[GRLUG] A data organization problem related to tags. Any database experts around?

Mon Apr 12 21:24:21 EDT 2010

> The simplest way to implement it might be a tag table, or a simple
> key-value pair table that can associate every object with any other
> object. That seems problematic, though, because that table is going to
> get *huge*, and the larger it gets, the more expensive it will be to
> query and update it.

Define "huge".  I see this argument occasionally, and generally I think
it is bogus.  As a wise man said: 'premature optimization is evil'
-Knuth.  

On any, remotely modern, RDBMS you are going to have no problems at all
until that table is well into the millions of records.

And the issue is not really record count - but value cardinality.  A low
cardinality causes indexes trees to be deep and expensive to update, and
slower to search.  A higher cardinality - which is common for a
linking/tagging example - will scale much more efficiently.  

With low cardinality - if you EXPLAIN your queries - you'll frequently
discover that your RDBMS' optimizer is [wisely] discarding your
carefully [or not] crafted indexes anyway, regardless of table size.

In addition to that every modern [which possibly excludes MySQL - but,
seriously, who cares?] supports conditional indexes and fragmented
tables.   These let you keep the simple link-table design [easily
supported in all languages] while having the increased scalability of a
more 'chunky' design.

For example, in OGo, we have an obj_info table;  which is basically
[with some dressing]: link_id INT, source_id INT, target_id INT.  Since
source_id and target_id have a naturally high cardinality you can pretty
much pour as much linking in there as you want.

Worried about index depth or append speed?  Create multiple fragmented
indexes:

create index obj_link_1m on obj_link(target_id) WHERE target_id >
1000000 AND target_id < 2000000;
create index obj_link_2m on obj_link(target_id) WHERE target_id >
1000000 AND target_id < 2000000;
create index obj_link_3m on obj_link(target_id) WHERE target_id >
2000000 AND target_id < 3000000;

.. or whatever ..

Don't worry, the optimizer will choose the correct one.

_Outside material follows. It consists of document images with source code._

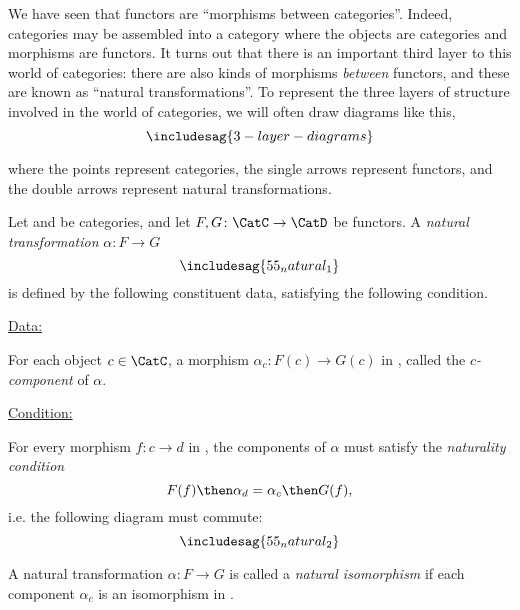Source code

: 
We have seen that functors are ``morphisms between categories''. Indeed, categories may be assembled into a category \Category where the objects are categories and morphisms are functors. It turns out that there is an important third layer to this world of categories: there are also kinds of morphisms \emph{between} functors, and these are known as ``natural transformations''. To represent the three layers of structure involved in the world of categories, we will often draw diagrams like this,
\begin{equation}
  \includesag{3-layer-diagrams}
\end{equation}


where the points represent categories, the single arrows represent functors, and the double arrows represent natural transformations.


\begin{ctdefinition}
  Let \CatC and \CatD be categories, and let $F,G\colon \CatC\to \CatD$ be functors. A \emph{natural transformation} $\alpha\colon F\to G$
  \begin{equation}
    \includesag{55_natural_1}
  \end{equation}
  is defined by the following constituent data, satisfying the following condition.

  \underline{Data:}
  \begin{compactenum}
    \item For each object $c\in \CatC$, a morphism $\alpha_c\colon F(c)\to G(c)$ in \CatD, called the $c$\emph{-component} of $\alpha$.
  \end{compactenum}
  \underline{Condition:}
  \begin{compactenum}
    \item For every morphism $f\colon c\to d$ in \CatC, the components of $\alpha$ must satisfy the \emph{naturality condition}
    \begin{equation}
      F(f)\then \alpha_d = \alpha_c\then G(f),
    \end{equation}
    i.e. the following diagram must commute:
    \begin{equation}
      \includesag{55_natural_2}
    \end{equation}
  \end{compactenum}
\end{ctdefinition}

\begin{ctdefinition}
  \label{def:nat_iso}
  A natural transformation $\alpha\colon F\to G$ is called a \emph{natural isomorphism} if each component $\alpha_c$ is an isomorphism in \CatD.
\end{ctdefinition}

You can do an equivalent [with slightly different syntax] in Informix,
DB2, or M$-SQL.   Each also provides transparent ways to fragment to
data table itself [though the details of their strategies differ quite a
bit - they all work].

Unless your RDBMS tables balloon into the hundreds of millions of
records most performance problems point to DBA incompetence or just
apathy.  Know thy tools!